The privacy implications of using third parties is something we will again leave to the Privacy chapter dedicated to this topic, but what should already be apparent from the above analysis are the following two things that majorly impact the privacy of web users:

  • The prevalence of third-party usage on the web at just shy of 95% of websites.
  • The dominance of particular third parties, like Google and Facebook, who are not known for being on the side of privacy.

Of course, one of the major reasons for using third parties on your site is for tracking for advertisement purposes, which by its very nature is not going to be in the best privacy interests of your visitors. Alternatives to this pervasive tracking, which is basically only possible by the use of third parties, have been suggested such as Google’s Privacy Sandbox and FLoC initiative but have, so far, failed to gain sufficient traction across the wider ecosystem.

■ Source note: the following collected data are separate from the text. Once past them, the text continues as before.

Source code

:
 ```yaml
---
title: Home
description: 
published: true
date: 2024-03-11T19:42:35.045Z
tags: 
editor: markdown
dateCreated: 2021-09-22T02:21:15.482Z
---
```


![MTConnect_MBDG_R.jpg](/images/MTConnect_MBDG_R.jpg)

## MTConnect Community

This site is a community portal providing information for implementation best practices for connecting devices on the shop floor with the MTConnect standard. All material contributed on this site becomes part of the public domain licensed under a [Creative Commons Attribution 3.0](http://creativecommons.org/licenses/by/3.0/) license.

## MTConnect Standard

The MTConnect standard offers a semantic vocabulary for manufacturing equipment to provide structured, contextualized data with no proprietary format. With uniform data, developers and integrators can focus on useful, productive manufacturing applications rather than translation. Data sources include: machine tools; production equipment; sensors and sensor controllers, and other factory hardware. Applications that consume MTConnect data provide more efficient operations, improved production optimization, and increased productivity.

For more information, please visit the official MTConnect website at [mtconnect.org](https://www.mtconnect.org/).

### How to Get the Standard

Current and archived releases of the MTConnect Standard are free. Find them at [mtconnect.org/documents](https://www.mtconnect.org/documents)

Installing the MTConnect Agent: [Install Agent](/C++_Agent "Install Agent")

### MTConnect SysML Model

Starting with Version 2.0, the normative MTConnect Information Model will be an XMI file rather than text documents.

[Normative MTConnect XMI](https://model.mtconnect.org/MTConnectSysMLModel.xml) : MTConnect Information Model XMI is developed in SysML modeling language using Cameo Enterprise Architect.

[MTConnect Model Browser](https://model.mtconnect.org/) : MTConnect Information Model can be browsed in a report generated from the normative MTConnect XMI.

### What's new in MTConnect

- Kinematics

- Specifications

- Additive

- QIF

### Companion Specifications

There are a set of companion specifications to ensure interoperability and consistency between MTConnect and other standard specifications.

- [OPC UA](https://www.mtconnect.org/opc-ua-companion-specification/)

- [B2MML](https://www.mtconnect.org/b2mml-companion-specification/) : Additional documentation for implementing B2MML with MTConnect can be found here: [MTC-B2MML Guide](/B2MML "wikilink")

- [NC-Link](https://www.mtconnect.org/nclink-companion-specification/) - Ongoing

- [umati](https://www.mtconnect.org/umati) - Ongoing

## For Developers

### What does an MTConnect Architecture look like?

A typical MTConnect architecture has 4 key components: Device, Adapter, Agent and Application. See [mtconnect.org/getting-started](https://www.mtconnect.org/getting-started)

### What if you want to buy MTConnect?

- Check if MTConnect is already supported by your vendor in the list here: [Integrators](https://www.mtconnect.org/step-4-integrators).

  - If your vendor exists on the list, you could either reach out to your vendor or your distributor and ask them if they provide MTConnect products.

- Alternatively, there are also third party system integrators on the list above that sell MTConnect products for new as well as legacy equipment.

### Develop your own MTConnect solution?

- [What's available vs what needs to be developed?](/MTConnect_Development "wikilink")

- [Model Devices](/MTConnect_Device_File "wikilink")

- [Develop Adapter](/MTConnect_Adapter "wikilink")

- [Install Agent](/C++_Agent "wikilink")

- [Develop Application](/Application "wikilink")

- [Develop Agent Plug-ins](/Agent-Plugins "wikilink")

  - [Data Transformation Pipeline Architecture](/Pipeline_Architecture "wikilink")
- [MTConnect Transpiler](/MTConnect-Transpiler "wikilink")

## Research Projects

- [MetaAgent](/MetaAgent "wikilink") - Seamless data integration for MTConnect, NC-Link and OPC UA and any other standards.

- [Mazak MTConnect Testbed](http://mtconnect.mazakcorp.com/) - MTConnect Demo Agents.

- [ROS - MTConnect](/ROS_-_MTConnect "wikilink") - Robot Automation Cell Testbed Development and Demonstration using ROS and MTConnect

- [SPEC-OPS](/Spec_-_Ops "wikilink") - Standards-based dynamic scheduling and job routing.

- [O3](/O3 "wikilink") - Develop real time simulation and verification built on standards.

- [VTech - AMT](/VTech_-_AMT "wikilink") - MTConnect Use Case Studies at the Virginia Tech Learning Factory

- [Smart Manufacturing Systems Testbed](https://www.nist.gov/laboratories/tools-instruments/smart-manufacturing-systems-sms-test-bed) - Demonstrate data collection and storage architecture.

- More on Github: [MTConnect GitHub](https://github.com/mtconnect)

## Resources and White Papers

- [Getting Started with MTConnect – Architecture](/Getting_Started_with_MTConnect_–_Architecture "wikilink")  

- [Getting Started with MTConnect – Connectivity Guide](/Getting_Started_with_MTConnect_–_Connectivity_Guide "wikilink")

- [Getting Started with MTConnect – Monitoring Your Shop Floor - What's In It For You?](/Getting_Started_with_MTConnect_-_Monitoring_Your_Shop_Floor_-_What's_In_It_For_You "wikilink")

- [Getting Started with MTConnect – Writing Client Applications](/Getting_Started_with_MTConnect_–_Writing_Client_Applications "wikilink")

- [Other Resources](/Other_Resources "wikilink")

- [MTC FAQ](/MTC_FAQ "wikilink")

What is perhaps more concerning is the tracking that can occur without website users and owners being aware. There is the old adage that if you’re not paying for a product or service, then you are the product. Many third parties give away their product for “free”, which for most means they are monetizing it in some other way—usually at the expense of your visitors’ privacy!

Adoption of newer technologies like feature-policy and permission-policy can restrict the usage of certain functionalities of the browser, such as microphones and video cameras. These can reduce the privacy and security risks; though many of these will usually be secured behind a browser prompt to ensure they are not silently activated. Google is also working on a Privacy Budget proposal to limit the privacy impact of web browser, though others remain skeptical of their work in this space. All in all, adding privacy controls seems to be swimming against the tide given the intent of many third-party resources.


Third parties are integral to the web. In many ways they are the web; without the prevalence of third parties, websites would be harder to build and less feature rich. As mentioned at the beginning, interconnectedness is at the very heart of the web, and third parties are the natural extension of this. Our analysis has shown that third parties are more prevalent than ever—sites without them are very much the exception!

However, using third parties is not without risks and in this chapter, we have explored the performance impact of third parties and discussed the potential security and privacy risks of using them on your site.

There are consequences to needlessly loading up your website with every third-party tool, widget, tracker and whatever else you can think of. Site owners have a responsibility to look at the impact of all that third-party content and decide if the functionality is worth that potential impact.

It’s easy to get sucked into the negative however, so to finish off the chapter, let’s look back at the positives. There is a reason that third parties are so prevalent and they are (usually!) used out of choice. Sharing is what the web is about and so third parties are very much in the spirit of the web. It’s amazing what functionality we web developers have at our disposal and how easy it is to add them to our sites. Hopefully this chapter has opened your eyes to give a little more thought to making sure you fully understand the deal you’re making when you do that.